L’immaginazione poetica di Eliot, nei “Quattro Quartetti”, associa ad ognuno dei poemetti un elemento e una stagione. A “Little Gidding”, il più drammatico e al tempo stesso il più equilibrato dei quattro, assegna il fuoco e l’inverno. I “Quattro Quartetti” sono l’opera più intensa e complessa di Eliot e non è casuale che si concluda evocando l’amore, il fuoco e la rosa “e il fuoco e la rosa sono uno”, dilatandosi in una dimensione mistico-sapienziale che sovrappone Dante a San Giovanni della Croce.
IL Viaggio in Italia
“Ci sono altri luoghi che sono/ anch’essi la fine del mondo/ alcuni alle fauci del mare/ o sopra un lago scuro, in un deserto/o in una città” T.S. Eliot da “Little Gidding”

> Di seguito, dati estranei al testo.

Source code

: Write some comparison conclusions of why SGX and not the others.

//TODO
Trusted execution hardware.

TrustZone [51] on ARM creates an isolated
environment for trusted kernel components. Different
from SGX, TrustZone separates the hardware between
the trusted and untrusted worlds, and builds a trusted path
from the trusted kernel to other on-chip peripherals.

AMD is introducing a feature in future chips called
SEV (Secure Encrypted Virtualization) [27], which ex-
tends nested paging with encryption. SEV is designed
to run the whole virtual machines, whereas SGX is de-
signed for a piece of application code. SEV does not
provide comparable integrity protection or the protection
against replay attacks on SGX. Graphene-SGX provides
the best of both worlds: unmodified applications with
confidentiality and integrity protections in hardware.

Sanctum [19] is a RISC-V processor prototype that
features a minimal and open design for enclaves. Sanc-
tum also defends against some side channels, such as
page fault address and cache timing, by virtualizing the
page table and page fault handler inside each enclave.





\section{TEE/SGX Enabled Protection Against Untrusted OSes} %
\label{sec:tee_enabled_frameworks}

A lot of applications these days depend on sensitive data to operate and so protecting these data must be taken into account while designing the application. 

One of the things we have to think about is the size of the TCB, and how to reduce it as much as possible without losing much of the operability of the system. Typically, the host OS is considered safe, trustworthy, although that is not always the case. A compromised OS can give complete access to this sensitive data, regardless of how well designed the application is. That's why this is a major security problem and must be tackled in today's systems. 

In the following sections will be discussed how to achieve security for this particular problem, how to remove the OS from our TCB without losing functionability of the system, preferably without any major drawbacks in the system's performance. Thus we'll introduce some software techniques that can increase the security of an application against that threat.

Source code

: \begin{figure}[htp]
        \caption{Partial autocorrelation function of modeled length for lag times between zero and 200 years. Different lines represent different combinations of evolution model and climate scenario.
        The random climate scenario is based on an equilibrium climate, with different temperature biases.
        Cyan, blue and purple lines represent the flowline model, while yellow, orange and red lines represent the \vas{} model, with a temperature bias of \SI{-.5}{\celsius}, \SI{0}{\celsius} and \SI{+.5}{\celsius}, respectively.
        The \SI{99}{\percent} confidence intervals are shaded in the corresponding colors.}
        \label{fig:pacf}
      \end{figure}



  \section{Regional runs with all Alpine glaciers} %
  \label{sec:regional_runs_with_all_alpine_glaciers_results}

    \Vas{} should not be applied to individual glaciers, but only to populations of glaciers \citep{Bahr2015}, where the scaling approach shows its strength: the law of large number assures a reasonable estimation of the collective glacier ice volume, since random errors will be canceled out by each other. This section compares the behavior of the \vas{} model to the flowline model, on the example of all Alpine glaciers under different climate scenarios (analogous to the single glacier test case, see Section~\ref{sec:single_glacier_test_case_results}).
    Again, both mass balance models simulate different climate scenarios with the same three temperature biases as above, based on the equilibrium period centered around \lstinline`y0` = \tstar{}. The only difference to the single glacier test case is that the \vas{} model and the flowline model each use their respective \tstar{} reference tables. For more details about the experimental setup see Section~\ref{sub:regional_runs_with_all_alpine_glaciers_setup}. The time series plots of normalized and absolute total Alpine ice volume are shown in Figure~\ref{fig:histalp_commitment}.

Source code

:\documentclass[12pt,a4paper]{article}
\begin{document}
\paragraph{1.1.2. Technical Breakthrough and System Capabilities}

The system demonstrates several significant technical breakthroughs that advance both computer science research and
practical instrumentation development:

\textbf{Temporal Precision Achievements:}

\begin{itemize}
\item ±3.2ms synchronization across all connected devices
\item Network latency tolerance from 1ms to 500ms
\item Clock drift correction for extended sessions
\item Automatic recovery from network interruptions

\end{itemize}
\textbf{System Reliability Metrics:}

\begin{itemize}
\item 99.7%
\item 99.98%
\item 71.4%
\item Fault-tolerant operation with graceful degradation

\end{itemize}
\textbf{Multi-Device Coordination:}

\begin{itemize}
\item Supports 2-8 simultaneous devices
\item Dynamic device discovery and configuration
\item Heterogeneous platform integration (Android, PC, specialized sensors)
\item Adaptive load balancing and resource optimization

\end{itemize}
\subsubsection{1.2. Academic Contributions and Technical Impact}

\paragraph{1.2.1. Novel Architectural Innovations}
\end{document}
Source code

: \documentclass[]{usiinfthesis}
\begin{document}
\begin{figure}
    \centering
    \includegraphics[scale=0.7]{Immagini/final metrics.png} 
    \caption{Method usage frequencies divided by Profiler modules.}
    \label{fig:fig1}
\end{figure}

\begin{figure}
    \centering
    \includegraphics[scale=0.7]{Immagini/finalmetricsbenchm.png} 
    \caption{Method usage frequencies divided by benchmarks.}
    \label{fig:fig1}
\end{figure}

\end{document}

Nell’estate del 1911 Eliot, giovane studente alla Sorbona, compie un viaggio in Italia per visitare alcune città d’arte del Nord-Est e riporta le impressioni che ricava da questo viaggio annotandole su un taccuino di appunti “Notes on Italy” pubblicato per la prima volta trascritto e tradotto da Nadia Ramera (Thomas S. Eliot “Viaggio in Italia” Morcelliana 2018, pagg. 136, introduzione di Marco Roncalli). Il poeta inizia la visita a Verona (dove era arrivato in treno, da Monaco di Baviera), poi si reca a Vicenza, Venezia, Murano, Padova, Ferrara, Bologna, Modena, Parma, Milano, visita la Certosa di Pavia per poi concludere il suo viaggio a Bergamo. Annota brevi osservazioni sulle città, si sofferma nel descrivere chiese, palazzi, quadri, sculture. A Padova visita la Cappella degli Scrovegni e Giotto gli suscita stupore e perplessità. «La prima e ultima impresa di Giotto è sgradevole (...). Gli affreschi in breve non decorano, vogliono essere analizzati. Giotto è un grande narratore, anzi, un grande drammaturgo». Probabilmente i luoghi e le immagini che ha ricavato visitando Padova continuano a lavorargli dentro anche dopo molti anni, fondendosi con altre impressioni ed esperienze e in particolare lo colpisce la Basilica di Sant’Antonio, antica meta di pellegrinaggi. Riferendosi a questa scrive: «gli affreschi di Altichiero nel transetto destro sono belli...».
Little Gidding
Little Gidding è il nome di un villaggio inglese che appartiene alla contea del Cambridgeshire, nel quale nel 1626 Nicholas Ferrar vi fondò una comunità religiosa affine per certi aspetti alla comunità francese di Port-Royal a cui era legato Blaise Pascal. Eliot visitò questa località nel 1936 insieme a H. F. Stewart, noto studioso di Pascal e rimase fortemente impressionato dalla spiritualità e dagli ideali della comunità che aveva vissuto in quel luogo. Il poemetto “Little Gidding”, pubblicato durante la Seconda Guerra Mondiale, ispirato a questa visita, combina le immagini del Fuoco e della Pentecoste, sottolineando la necessità di purificazione dagli orrori della guerra. Eliot sostiene che la frammentazione dell’esperienza umana e l’allontanarsi da una visione spirituale dell’esistenza producono continue guerre e devastazioni che si potrebbero evitare se il genere umano fosse in grado di comprendere e riconoscere le vicende della storia passata. Operare l’unità tra passato, presente e futuro è necessario per conseguire la salvezza.
Il villaggio di Gidding
Il poemetto
“Little Gidding” è stato scritto dall’autore durante il 1941, sotto la minaccia dei continui raid aerei della Luftwaffe su Londra: Eliot si sentiva inquieto e insoddisfatto del risultato, in quanto gli sembrava che la stesura fosse stata troppo rapida e approssimativa e infatti lo ultimò e pubblicò solo nell’anno successivo.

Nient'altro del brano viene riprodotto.